The experience that Psalm 42 and 43 describe is not something we’ve looked at in this column. It’s a psalm of yearning and thirsting for God. At first, we might assume in these psalms that the psalmist is merely talking about being far from the temple or tabernacle. He speaks of “the land of Jordan and of Hermon,” which refer to the land north of Israel (Psalm 42:5). He longs to return to God’s people where he can worship joyfully (42:6) and cries out for God’s truth and light to lead him to God’s holy hill (43:4). However, it’s not a place but a Person that the psalmist longs for: It’s God Himself.
Most scholars group Psalm 42 and 43 together since the same refrain occurs in both psalms (42:5, 12; 43:5) and because the tone of each psalm is so similar. Regardless of whether the two psalms were originally one song, it is helpful to treat them as a unit. What we see in these psalms is one who deeply longs for God even while experiencing persecution and disappointment. Christians who take these chapters seriously can learn at least three vital lessons.
First, we can expect seasons of emptiness in life. Psalm 42 begins with the psalmist hungering and thirsting for God’s presence (Psalm 42:1-2). To thirst for something means that you don’t have enough of what you want. The psalmist’s enemies were taunting him and claiming that God had left him (42:3, 9-10; 43:1-2). The important point is to bring our sense of emptiness to God in prayer and song. Seasons of emptiness keep us from trusting in ourselves and remind us that we do not yet see God face to face (2 Corinthians 1:9, 1 Corinthians 13:12).

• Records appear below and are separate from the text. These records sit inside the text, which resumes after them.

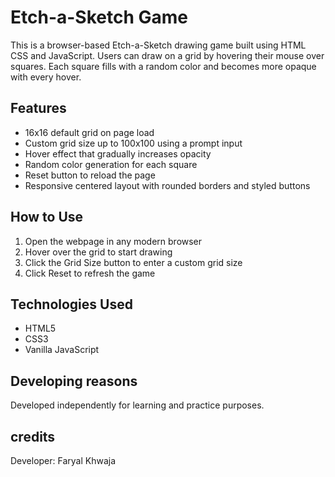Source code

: # Etch-a-Sketch Game

This is a browser-based Etch-a-Sketch drawing game built using HTML CSS and JavaScript. Users can draw on a grid by hovering their mouse over squares. Each square fills with a random color and becomes more opaque with every hover.

## Features

- 16x16 default grid on page load
- Custom grid size up to 100x100 using a prompt input
- Hover effect that gradually increases opacity
- Random color generation for each square
- Reset button to reload the page
- Responsive centered layout with rounded borders and styled buttons

## How to Use

1. Open the webpage in any modern browser
2. Hover over the grid to start drawing
3. Click the Grid Size button to enter a custom grid size
4. Click Reset to refresh the game

## Technologies Used

- HTML5
- CSS3
- Vanilla JavaScript

## Developing reasons

Developed independently for learning and practice purposes.

## credits

Developer: Faryal Khwaja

A second important lesson we learn from these Psalms is that sometimes we need to preach to ourselves. This point is one that pastor-physician Martyn Lloyd-Jones made in his book “Spiritual Depression.” At three points in these psalms, the psalmist preaches to his own soul: “Why are you cast down, O my soul, and why are you in turmoil within me?” (Psalm 42:5, 11; 43:5). Part of following Christ means recognizing that you don’t always feel how you ought to feel. The answer to the psalmist’s discouragement was to tell his own soul to hope again in God. Part of this lesson is also remembering that hoping in God is sometimes a fight.
A third vital lesson from these psalms is to ask ourselves where our chief joy comes from. It’s possible to worship God each week and yet still seek our primary joy in the temporary things of this world. The psalmist is cast down; discouragement and grief fill his heart. Yet, he knows where his joy comes from. God is his salvation, rock, refuge, and “exceeding joy” (Psalm 42:5, 9, 43:2, 4).
In these two psalms, we don’t see pat answers or easy solutions to life in a fallen world. What we do see is what following God in the dry seasons looks like. A key part of the answer is remembering that in Christ Jesus the drought will one day end (Revelation 7:16-17).